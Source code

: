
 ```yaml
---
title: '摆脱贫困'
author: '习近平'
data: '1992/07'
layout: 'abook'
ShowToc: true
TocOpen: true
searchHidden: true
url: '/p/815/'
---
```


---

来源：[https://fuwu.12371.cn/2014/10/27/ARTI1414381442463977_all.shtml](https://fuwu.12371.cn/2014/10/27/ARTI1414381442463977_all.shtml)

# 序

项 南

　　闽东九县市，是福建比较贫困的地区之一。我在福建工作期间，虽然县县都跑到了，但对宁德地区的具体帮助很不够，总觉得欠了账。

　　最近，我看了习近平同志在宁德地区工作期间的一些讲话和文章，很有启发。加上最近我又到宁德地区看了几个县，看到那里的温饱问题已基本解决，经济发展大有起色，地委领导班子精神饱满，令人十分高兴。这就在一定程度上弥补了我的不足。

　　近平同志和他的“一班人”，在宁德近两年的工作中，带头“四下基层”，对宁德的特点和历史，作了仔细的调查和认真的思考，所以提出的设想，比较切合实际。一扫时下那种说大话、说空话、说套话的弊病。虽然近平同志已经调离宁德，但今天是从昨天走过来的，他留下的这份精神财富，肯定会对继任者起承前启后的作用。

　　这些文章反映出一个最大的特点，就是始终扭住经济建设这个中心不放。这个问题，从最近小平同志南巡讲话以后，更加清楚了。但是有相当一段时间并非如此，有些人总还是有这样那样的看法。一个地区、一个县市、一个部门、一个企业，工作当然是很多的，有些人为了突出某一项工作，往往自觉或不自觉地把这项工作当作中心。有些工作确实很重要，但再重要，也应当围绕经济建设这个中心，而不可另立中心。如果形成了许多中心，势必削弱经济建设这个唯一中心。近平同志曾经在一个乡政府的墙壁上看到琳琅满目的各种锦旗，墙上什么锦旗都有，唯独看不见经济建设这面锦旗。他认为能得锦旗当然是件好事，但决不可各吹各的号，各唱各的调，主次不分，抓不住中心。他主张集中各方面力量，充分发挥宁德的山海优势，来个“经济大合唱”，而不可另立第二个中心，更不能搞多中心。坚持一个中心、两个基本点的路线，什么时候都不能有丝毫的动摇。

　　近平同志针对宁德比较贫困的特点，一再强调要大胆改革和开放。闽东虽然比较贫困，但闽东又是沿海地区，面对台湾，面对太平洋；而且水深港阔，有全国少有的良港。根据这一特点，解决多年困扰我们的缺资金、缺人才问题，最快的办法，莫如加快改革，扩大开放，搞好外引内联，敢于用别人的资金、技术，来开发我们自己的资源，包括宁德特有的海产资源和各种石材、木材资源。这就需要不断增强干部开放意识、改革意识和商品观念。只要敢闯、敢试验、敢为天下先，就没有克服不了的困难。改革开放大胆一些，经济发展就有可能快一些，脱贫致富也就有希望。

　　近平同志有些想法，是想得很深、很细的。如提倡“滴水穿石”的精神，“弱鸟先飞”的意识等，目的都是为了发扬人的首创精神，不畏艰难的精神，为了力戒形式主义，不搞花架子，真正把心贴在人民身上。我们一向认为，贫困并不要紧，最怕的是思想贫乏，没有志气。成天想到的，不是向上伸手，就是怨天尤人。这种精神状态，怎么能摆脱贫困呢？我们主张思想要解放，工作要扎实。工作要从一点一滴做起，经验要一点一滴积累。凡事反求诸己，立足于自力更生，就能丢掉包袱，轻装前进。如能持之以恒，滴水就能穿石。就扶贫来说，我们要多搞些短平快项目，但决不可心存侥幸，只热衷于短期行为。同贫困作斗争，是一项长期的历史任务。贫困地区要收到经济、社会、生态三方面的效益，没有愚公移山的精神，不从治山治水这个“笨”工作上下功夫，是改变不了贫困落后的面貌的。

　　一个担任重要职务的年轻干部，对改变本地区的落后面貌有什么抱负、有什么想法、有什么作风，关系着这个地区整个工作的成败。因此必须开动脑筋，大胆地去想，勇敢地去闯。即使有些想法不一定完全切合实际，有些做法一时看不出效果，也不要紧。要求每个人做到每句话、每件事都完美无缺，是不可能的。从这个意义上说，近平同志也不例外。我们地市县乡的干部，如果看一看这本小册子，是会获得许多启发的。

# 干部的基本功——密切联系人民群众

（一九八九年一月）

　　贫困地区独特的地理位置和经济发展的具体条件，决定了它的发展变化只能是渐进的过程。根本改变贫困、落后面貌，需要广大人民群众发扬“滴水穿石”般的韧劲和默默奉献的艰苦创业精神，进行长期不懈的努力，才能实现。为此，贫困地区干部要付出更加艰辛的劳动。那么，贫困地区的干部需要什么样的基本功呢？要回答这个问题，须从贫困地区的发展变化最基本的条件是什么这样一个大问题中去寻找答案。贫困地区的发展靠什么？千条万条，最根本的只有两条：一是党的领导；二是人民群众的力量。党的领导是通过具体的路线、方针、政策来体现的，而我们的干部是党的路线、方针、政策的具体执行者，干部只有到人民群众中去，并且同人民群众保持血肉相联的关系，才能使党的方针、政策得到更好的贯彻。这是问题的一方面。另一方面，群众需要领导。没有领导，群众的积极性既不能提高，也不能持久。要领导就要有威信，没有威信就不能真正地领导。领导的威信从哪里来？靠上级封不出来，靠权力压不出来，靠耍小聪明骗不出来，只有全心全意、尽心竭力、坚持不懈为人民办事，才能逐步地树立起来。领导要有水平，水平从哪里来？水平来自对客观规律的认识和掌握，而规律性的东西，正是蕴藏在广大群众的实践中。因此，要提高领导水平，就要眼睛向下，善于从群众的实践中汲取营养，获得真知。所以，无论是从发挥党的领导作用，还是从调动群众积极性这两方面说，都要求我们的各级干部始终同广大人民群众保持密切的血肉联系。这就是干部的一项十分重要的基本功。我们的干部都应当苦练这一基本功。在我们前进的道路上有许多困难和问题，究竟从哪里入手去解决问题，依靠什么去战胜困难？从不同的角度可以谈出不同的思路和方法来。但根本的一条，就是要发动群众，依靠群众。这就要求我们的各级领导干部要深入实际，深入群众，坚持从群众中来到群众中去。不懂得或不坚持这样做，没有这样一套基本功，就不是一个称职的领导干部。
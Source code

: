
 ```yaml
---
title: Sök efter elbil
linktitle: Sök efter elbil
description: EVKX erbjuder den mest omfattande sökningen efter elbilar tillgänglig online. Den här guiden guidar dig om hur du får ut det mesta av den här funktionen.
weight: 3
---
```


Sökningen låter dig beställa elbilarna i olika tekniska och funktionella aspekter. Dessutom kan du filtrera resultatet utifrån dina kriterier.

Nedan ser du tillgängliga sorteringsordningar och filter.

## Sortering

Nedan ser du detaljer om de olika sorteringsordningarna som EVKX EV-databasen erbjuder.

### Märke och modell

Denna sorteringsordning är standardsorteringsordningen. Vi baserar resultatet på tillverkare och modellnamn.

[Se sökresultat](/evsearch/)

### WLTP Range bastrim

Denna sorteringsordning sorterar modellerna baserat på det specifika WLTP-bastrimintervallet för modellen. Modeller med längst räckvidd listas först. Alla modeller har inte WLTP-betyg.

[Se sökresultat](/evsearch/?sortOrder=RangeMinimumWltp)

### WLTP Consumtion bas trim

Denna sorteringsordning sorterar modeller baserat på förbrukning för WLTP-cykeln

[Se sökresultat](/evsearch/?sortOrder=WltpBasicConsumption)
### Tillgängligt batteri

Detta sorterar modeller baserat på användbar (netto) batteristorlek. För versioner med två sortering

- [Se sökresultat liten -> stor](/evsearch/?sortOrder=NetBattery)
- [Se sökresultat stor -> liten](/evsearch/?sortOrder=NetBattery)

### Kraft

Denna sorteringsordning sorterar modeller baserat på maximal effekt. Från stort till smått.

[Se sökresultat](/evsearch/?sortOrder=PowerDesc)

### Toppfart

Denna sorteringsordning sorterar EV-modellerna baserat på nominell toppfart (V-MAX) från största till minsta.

┄┄┄┄┄┄

WHAT TO PRODUCE: The response should be an exact copy of the lines from the one with "Nedan ser du detaljer" through the end of the data, with no other text.

YOUR RESPONSE:
Nedan ser du detaljer om de olika sorteringsordningarna som EVKX EV-databasen erbjuder.

### Märke och modell

Denna sorteringsordning är standardsorteringsordningen. Vi baserar resultatet på tillverkare och modellnamn.

[Se sökresultat](/evsearch/)

### WLTP Range bastrim

Denna sorteringsordning sorterar modellerna baserat på det specifika WLTP-bastrimintervallet för modellen. Modeller med längst räckvidd listas först. Alla modeller har inte WLTP-betyg.

[Se sökresultat](/evsearch/?sortOrder=RangeMinimumWltp)

### WLTP Consumtion bas trim

Denna sorteringsordning sorterar modeller baserat på förbrukning för WLTP-cykeln

[Se sökresultat](/evsearch/?sortOrder=WltpBasicConsumption)
### Tillgängligt batteri

Detta sorterar modeller baserat på användbar (netto) batteristorlek. För versioner med två sortering

- [Se sökresultat liten -> stor](/evsearch/?sortOrder=NetBattery)
- [Se sökresultat stor -> liten](/evsearch/?sortOrder=NetBattery)

### Kraft

Denna sorteringsordning sorterar modeller baserat på maximal effekt. Från stort till smått.

[Se sökresultat](/evsearch/?sortOrder=PowerDesc)

### Toppfart

Denna sorteringsordning sorterar EV-modellerna baserat på nominell toppfart (V-MAX) från största till minsta.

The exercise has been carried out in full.